Boris Johnson's speech at the Conservative Party conference offered a fascinating insight into the future of the Conservative party. Johnson's homily covered capitalism, social justice and Labour Leader Jeremy Corbyn in what is widely regarded as the launch of his campaign to be the next British Prime Minister.
Of particular interest to Christians was the Mayor of London's tribute to the merits of capitalism. Using the analogy of a rugby scrum, Johnson spoke of how, if everyone binds tightly together, the strong can carry the weak.
But Johnson has missed something.
Jean Vanier, founder of L'Arche communities for people with learning difficulties, has spoken extensively on why actually the strong need the weak. In doing so he picks on a key piece of Christian theology which is uncomfortable for many 21st Century Christians and something you would not expect to hear at the Conservative Party conference.
At the heart of what it means to be human is weakness. We are more fully human, Vanier argues, when we allow all our competence to drop. In other words, in our drive for efficiency, strength and success we miss what it is to be a human. The core of humanity, the Bible teaches, is vulnerability.

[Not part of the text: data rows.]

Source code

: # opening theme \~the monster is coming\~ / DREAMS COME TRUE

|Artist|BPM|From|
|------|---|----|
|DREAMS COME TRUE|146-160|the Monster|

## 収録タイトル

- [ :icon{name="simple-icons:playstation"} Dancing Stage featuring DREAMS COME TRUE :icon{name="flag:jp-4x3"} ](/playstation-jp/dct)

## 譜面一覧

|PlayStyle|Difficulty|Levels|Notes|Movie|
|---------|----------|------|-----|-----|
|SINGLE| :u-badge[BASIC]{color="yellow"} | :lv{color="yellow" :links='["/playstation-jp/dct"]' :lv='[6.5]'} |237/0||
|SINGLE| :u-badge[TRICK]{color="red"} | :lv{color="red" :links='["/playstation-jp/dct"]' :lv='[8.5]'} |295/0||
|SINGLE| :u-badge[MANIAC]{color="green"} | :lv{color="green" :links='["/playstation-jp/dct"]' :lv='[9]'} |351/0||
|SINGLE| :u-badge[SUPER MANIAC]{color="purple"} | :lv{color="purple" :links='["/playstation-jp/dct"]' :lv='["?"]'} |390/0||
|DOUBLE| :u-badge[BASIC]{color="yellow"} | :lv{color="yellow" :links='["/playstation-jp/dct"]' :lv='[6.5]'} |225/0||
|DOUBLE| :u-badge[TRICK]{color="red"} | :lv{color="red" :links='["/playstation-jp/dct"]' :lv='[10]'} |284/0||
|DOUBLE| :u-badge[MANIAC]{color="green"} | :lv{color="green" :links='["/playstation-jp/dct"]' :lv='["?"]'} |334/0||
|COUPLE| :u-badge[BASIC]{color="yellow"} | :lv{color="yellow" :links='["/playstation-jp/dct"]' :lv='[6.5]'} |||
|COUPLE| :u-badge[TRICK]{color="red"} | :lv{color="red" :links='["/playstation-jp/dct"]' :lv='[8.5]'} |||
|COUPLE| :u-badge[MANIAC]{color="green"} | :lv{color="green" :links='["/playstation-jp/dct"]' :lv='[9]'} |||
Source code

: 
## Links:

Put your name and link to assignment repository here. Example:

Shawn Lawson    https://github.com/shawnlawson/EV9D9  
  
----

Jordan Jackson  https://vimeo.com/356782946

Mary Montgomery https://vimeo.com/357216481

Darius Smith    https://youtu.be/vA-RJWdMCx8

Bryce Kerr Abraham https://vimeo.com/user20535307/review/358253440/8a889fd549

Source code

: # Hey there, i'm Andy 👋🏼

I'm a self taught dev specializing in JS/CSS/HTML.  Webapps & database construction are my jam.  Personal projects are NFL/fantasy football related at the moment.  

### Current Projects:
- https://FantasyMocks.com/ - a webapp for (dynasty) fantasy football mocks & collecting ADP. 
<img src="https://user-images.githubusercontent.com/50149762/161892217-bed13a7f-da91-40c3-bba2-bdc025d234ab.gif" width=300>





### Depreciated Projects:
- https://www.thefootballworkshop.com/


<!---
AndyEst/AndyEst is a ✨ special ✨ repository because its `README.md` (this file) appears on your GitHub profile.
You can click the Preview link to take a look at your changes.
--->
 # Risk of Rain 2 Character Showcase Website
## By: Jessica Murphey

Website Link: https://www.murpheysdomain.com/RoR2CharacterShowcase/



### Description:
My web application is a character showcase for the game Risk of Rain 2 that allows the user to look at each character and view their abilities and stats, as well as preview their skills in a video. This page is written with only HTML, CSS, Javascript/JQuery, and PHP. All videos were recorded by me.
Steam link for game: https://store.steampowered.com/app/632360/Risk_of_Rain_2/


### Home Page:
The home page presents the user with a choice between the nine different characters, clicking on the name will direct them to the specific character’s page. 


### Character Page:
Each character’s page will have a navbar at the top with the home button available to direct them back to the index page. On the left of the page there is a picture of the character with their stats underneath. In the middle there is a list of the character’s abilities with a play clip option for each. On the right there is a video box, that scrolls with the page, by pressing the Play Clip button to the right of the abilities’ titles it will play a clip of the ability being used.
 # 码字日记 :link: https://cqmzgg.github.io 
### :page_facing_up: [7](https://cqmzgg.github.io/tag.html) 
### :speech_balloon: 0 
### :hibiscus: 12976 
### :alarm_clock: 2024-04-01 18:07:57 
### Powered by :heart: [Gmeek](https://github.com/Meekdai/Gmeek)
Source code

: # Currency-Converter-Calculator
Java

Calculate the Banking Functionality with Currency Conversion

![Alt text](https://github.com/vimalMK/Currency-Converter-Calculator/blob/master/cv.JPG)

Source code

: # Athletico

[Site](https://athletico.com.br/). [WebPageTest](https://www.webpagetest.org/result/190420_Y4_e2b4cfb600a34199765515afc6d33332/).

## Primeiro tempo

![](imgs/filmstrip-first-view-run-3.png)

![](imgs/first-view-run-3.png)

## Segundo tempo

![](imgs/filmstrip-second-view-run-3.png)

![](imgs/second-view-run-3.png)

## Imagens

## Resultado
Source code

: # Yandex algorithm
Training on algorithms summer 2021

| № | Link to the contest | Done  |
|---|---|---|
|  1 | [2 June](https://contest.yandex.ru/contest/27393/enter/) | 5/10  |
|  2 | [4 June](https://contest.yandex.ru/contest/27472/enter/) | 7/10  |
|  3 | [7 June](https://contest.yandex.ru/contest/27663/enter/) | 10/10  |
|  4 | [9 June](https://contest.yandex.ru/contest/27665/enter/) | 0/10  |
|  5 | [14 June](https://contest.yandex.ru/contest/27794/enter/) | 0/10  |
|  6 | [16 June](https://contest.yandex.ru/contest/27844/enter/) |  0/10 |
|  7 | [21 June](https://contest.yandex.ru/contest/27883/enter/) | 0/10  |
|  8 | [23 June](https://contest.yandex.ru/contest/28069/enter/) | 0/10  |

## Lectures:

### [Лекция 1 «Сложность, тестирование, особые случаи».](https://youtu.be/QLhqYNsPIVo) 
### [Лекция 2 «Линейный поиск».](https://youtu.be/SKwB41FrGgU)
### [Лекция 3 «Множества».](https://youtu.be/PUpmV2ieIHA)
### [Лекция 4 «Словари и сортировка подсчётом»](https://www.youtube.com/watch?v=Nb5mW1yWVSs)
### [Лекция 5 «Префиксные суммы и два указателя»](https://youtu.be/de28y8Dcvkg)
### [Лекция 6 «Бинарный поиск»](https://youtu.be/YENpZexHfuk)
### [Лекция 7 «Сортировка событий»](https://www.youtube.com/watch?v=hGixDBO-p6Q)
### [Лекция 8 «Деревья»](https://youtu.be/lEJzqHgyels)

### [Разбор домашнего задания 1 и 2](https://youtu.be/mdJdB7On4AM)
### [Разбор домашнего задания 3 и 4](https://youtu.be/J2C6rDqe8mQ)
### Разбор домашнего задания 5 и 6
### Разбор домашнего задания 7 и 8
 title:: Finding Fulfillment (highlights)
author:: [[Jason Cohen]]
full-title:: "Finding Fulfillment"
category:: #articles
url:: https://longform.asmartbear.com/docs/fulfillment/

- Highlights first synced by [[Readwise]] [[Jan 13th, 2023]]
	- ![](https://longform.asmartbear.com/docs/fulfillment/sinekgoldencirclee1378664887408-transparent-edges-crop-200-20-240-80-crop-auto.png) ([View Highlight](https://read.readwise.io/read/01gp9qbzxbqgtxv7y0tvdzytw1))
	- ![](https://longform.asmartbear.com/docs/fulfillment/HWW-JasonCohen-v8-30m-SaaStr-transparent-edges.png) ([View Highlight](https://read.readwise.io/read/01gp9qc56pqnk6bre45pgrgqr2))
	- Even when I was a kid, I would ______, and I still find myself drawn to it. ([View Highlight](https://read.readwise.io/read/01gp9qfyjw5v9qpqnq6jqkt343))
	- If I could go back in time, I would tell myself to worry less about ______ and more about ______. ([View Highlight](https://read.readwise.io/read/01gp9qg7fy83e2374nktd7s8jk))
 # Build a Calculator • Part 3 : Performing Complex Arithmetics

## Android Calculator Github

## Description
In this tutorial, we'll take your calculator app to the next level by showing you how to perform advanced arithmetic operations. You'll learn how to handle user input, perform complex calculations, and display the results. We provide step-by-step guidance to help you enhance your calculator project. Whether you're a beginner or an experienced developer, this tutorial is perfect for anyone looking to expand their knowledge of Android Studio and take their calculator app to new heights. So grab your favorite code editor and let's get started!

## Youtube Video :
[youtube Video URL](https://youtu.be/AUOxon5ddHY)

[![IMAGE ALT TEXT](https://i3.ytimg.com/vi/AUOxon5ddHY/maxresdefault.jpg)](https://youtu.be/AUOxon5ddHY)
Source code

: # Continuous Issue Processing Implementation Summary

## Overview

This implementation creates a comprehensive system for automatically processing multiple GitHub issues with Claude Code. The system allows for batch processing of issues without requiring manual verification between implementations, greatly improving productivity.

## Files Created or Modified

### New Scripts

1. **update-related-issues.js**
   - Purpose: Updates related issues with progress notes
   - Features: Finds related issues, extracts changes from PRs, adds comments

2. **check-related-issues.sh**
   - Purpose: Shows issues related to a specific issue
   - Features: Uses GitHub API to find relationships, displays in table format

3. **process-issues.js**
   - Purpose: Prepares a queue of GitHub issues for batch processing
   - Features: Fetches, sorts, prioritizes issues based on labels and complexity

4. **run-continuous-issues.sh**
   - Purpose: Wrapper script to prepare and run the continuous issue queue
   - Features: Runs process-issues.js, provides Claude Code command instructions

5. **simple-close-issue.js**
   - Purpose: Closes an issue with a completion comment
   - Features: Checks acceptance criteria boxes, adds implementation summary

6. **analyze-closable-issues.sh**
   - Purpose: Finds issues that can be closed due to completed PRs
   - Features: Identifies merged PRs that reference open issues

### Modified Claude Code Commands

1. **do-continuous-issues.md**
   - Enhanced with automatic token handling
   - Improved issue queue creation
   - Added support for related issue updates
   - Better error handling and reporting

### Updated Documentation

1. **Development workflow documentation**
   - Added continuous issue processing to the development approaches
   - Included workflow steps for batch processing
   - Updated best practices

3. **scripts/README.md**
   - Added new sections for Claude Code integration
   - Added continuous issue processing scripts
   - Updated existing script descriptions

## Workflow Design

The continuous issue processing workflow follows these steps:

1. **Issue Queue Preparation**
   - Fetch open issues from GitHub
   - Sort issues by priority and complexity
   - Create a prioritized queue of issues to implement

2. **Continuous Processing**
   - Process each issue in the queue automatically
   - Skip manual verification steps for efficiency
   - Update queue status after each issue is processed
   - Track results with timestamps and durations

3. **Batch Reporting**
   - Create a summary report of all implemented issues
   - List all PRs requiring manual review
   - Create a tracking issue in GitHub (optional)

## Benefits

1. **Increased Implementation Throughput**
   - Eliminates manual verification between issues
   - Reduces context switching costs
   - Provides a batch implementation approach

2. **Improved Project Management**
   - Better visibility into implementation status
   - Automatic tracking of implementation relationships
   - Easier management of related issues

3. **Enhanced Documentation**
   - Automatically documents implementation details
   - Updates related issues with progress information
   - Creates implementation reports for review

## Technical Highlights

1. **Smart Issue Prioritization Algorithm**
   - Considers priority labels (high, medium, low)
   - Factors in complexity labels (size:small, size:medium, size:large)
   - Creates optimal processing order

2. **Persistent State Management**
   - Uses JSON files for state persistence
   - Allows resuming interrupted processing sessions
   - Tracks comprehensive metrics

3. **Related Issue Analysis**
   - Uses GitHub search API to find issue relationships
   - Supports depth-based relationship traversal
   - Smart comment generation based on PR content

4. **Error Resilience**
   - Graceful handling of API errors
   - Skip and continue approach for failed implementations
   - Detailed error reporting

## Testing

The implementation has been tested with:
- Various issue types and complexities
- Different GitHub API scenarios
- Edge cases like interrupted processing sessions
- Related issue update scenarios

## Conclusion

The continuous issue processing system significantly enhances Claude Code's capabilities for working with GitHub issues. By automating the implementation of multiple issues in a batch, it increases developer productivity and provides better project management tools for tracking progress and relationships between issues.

The Christian doctrine of creation is that we are created out of nothing so we are entirely vulnerable and dependent upon God for our very existence let alone any gifts that we have or anything we may achieve in our life. God could have created us to be strong and powerful like angels. But he didn't. He created us out of dust to be weak and to be entirely dependent on him.
Ultimately this is seen in the life of Christ. God, the supreme creator and ruler chose the fullest revelation of himself to humanity to be weak - a baby born to a teenager in an obscure corner of the Roman Empire. God became a foetus and then an infant who could do nothing for himself but had to depend entirely on others for milk and clothing. Bearing in mind God could have chosen to reveal himself through an awesome display of his power, I cannot think of anything more vulnerable. So weakness, far from being some sub-human condition, is something we should all acknowledge in ourselves.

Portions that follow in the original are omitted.